Records from a collection ::
======

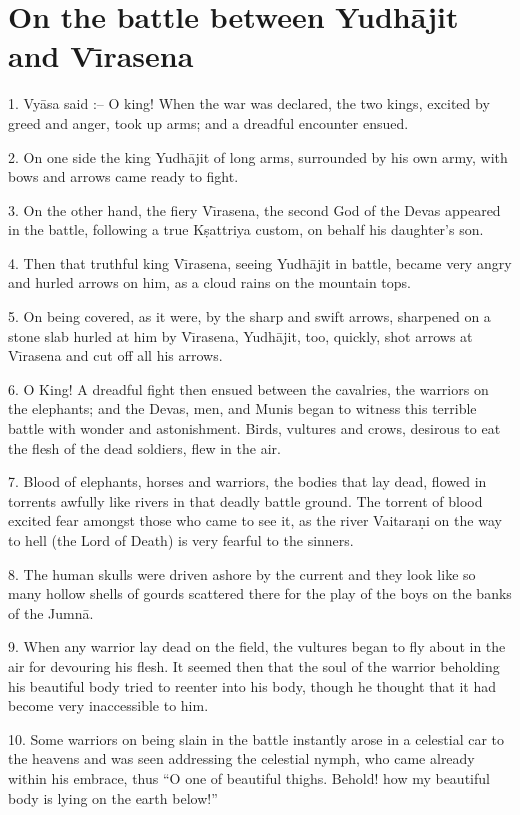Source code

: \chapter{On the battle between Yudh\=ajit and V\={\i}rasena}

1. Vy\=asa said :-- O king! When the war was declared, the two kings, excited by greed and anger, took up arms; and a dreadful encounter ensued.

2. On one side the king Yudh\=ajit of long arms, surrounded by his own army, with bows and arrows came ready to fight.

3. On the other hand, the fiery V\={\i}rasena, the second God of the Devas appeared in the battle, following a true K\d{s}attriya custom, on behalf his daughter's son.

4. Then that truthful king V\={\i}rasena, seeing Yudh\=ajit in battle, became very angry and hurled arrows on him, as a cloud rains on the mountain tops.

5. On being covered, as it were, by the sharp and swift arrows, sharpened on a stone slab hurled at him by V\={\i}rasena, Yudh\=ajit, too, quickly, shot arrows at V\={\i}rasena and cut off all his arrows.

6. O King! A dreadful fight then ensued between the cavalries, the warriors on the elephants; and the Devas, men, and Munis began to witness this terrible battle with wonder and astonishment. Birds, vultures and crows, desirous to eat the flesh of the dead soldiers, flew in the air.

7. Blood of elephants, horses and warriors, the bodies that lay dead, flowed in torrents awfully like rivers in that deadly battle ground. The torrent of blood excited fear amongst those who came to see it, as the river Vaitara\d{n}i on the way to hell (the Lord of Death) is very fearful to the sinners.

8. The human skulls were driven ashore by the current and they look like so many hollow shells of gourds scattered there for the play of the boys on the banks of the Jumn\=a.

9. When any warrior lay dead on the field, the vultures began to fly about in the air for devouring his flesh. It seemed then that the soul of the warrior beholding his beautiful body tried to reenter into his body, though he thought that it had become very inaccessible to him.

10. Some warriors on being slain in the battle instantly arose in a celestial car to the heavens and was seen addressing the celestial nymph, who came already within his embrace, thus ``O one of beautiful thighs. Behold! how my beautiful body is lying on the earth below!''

======

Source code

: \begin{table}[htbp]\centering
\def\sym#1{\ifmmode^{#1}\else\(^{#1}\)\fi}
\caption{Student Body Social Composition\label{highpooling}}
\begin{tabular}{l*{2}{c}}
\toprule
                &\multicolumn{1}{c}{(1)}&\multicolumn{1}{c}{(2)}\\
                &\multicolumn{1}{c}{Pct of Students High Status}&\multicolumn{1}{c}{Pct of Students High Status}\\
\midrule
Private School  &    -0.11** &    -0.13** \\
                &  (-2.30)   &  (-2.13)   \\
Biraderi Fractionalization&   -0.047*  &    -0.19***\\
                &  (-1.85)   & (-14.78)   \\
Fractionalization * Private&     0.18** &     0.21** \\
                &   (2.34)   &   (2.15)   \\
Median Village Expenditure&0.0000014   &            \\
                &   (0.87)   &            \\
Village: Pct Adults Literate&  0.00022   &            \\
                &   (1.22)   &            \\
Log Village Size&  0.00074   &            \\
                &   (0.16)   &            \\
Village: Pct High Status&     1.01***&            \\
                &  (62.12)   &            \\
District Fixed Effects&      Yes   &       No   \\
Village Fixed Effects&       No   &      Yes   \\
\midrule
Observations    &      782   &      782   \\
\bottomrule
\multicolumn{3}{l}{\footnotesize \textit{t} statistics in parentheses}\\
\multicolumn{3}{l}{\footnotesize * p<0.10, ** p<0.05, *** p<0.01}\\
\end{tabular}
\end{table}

======

Lines with the word "battle" in them should be copied from the preceding records.

: \chapter{On the battle between Yudh\=ajit and V\={\i}rasena}
3. On the other hand, the fiery V\={\i}rasena, the second God of the Devas appeared in the battle, following a true K\d{s}attriya custom, on behalf his daughter's son.
4. Then that truthful king V\={\i}rasena, seeing Yudh\=ajit in battle, became very angry and hurled arrows on him, as a cloud rains on the mountain tops.
6. O King! A dreadful fight then ensued between the cavalries, the warriors on the elephants; and the Devas, men, and Munis began to witness this terrible battle with wonder and astonishment. Birds, vultures and crows, desirous to eat the flesh of the dead soldiers, flew in the air.
7. Blood of elephants, horses and warriors, the bodies that lay dead, flowed in torrents awfully like rivers in that deadly battle ground. The torrent of blood excited fear amongst those who came to see it, as the river Vaitara\d{n}i on the way to hell (the Lord of Death) is very fearful to the sinners.
10. Some warriors on being slain in the battle instantly arose in a celestial car to the heavens and was seen addressing the celestial nymph, who came already within his embrace, thus ``O one of beautiful thighs. Behold! how my beautiful body is lying on the earth below!''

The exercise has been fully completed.